RECORDS FOR THE EXERCISE:
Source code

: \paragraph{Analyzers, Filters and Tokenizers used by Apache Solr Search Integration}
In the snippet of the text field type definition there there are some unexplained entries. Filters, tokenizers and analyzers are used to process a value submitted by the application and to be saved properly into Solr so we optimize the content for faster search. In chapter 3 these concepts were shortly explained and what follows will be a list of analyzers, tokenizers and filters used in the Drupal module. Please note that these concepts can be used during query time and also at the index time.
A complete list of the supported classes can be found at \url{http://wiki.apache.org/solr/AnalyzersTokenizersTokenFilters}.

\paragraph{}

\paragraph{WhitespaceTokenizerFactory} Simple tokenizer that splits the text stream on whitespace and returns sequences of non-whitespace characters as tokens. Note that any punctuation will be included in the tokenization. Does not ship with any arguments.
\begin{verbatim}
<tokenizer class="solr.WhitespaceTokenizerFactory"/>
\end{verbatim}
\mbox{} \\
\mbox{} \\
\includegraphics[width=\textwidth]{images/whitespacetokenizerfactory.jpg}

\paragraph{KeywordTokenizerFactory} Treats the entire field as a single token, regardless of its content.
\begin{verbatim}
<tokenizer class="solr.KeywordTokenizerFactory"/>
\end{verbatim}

WHAT IS NEEDED:
For each entry above, please make an exact copy.

ANSWER TO THIS EXERCISE:
Source code

: \paragraph{Analyzers, Filters and Tokenizers used by Apache Solr Search Integration}
In the snippet of the text field type definition there there are some unexplained entries. Filters, tokenizers and analyzers are used to process a value submitted by the application and to be saved properly into Solr so we optimize the content for faster search. In chapter 3 these concepts were shortly explained and what follows will be a list of analyzers, tokenizers and filters used in the Drupal module. Please note that these concepts can be used during query time and also at the index time.
A complete list of the supported classes can be found at \url{http://wiki.apache.org/solr/AnalyzersTokenizersTokenFilters}.

\paragraph{}

\paragraph{WhitespaceTokenizerFactory} Simple tokenizer that splits the text stream on whitespace and returns sequences of non-whitespace characters as tokens. Note that any punctuation will be included in the tokenization. Does not ship with any arguments.
\begin{verbatim}
<tokenizer class="solr.WhitespaceTokenizerFactory"/>
\end{verbatim}
\mbox{} \\
\mbox{} \\
\includegraphics[width=\textwidth]{images/whitespacetokenizerfactory.jpg}

\paragraph{KeywordTokenizerFactory} Treats the entire field as a single token, regardless of its content.
\begin{verbatim}
<tokenizer class="solr.KeywordTokenizerFactory"/>
\end{verbatim}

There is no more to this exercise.